After a thousand years, a little town called Tramonti makes it to New York

Some of the best seafood in the world comes from the Amalfi coast: abutting the Tyrrhenian Sea, it's no surprise that its little pressed anchovies and lushly marinated lobster find their way into the pasta. But just a few miles up in the mountains is the small commune of Tramonti, a place that's never heard of all these things that you can do with fish and alfredo sauce. Its pleasures are ground instead, in its elevated earth: grain pressed and rolled into dunderi pasta, one of the world's oldest pasta recipes and a culinary precursor to this decade's grocery story store staple gnocchi. Its enriched soil also gave birth to fiascone tomatoes, a variety that eventually were cultivated to become the San Marzano tomatoes that powered the past century of Italian cuisine around the world. Other, more adventitious, curiosities have stayed inside the village ground for centuries: melanzane al cioccolato, a desert of fried eggplant, layered in the richest and darkest of chocolates.


It's an idiosyncratic culinary tradition, the kind of thing that exists in its particular organization for a few miles but is completely unheard in the nearest city. And now, its in New York. Luca Dombre, born into three generations of restauranteering in Tramonti himself, came to New York like many an émigré, wanting to express his culinary muscles where New York Times critics could find them; landing a top position in the kitchens at Mezzaluna, the Upper East Side trattoria that, per the Times, "set off a restaurant revolution in the United States and beyond." But Dombre wanted to launch his own revolution, one that brought the culinary tradition in which he grew up into the fray of Neapolitan and Florentine delicacies making the city's fashionable rounds.

"When you come here, we want you to feel like you're in our home," Dombre told me when I visited Tramonti, the pizzeria ristorante in the East Village that he runs with his cousin, Giovanni Tagliafierro. It's new, barely a few months old and, when I stopped by, they were still fighting for a liqueur license. But it's a place that already feels cozy, a nook on the side of a busy avenue, St. Marks Place, where drunks compete with gentrifiers for breathing space or morning brunch. Tramonti offers both: small tables that line up to the restaurant's large oven and an accommodating brunch menu.

But regular day customers will find a menu rich with offerings fresh from the steep hills of Domre's Italian home. A list of pizzas that Dombre calls "the untouchables"; the recipes have been handed down to him from his grandfather and he will adhere to them.

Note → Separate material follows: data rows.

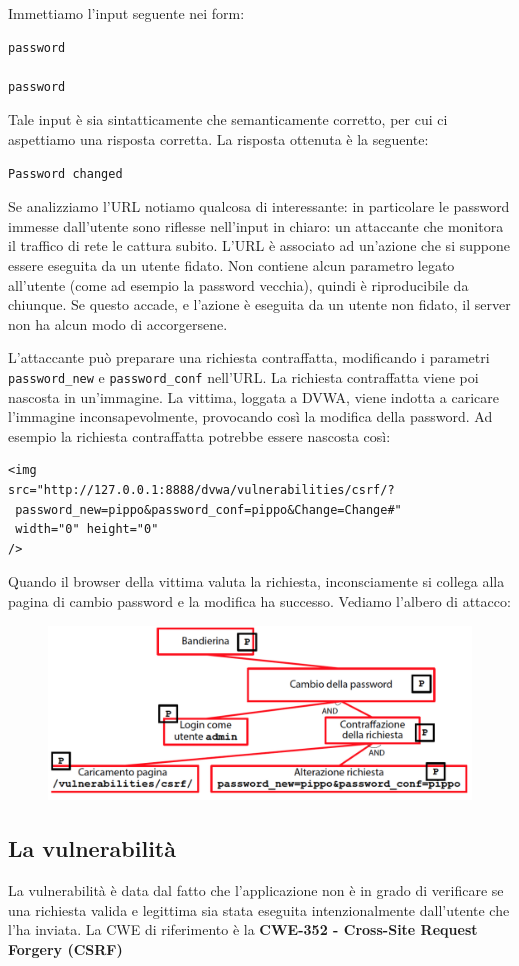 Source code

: Immettiamo l'input seguente nei form:
\begin{lstlisting}
password

password
\end{lstlisting}
Tale input è sia sintatticamente che semanticamente corretto, per cui ci aspettiamo una risposta corretta. La risposta ottenuta è la seguente:
\begin{lstlisting}
Password changed
\end{lstlisting}
Se analizziamo l'URL notiamo qualcosa di interessante: in particolare le password immesse dall'utente sono riflesse nell'input in chiaro: un attaccante che monitora il traffico di rete le cattura subito. L'URL è associato ad un'azione che si suppone essere eseguita da un utente fidato. Non contiene alcun parametro legato all'utente (come ad esempio la password vecchia), quindi è riproducibile da chiunque. Se questo accade, e l'azione è eseguita da un utente non fidato, il server non ha alcun modo di accorgersene. 

L'attaccante può preparare una richiesta contraffatta, modificando i parametri \texttt{password\_new} e \texttt{password\_conf} nell'URL. La richiesta contraffatta viene poi nascosta in un'immagine. La vittima, loggata a DVWA, viene indotta a caricare l'immagine inconsapevolmente, provocando così la modifica della password. Ad esempio la richiesta contraffatta potrebbe essere nascosta così:
\begin{lstlisting}
<img
src="http://127.0.0.1:8888/dvwa/vulnerabilities/csrf/?
 password_new=pippo&password_conf=pippo&Change=Change#"
 width="0" height="0"
/>
\end{lstlisting}
Quando il browser della vittima valuta la richiesta, inconsciamente si collega alla pagina di cambio password e la modifica ha successo. Vediamo l'albero di attacco:

\begin{figure}[hbpt!]
    \centering
    \includegraphics[width= 0.7 \textwidth]{./Images/cap6/6.12.png}
\end{figure}
\FloatBarrier

\subsection{La vulnerabilità}
La vulnerabilità è data dal fatto che l'applicazione non è in grado di verificare se una richiesta valida e legittima sia stata eseguita intenzionalmente dall'utente che l'ha inviata. La CWE di riferimento è la \textbf{CWE-352 - Cross-Site Request Forgery (CSRF)}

Calzones made Tramonti style, pumped with hot soppressata and black pepper. But the real offerings come on the special menu, the kind you might be offered if you come by on the right day. There's the dunderi, of course: a rare specialty even in the culinary jackpot that is Manhattan. Backed in fiascone tomato sauce, expensively imported from the Amalfi coast. But the real specialty, trust me on this one, is the chocolate eggplant: rich like no cheesecake you've ever had and with a texture that's almost cakelike but not quite. It's heavy, it's chewy like the most delicious spongecake but heavy like five bricks of dark chocolate. Thank God it made it to New York.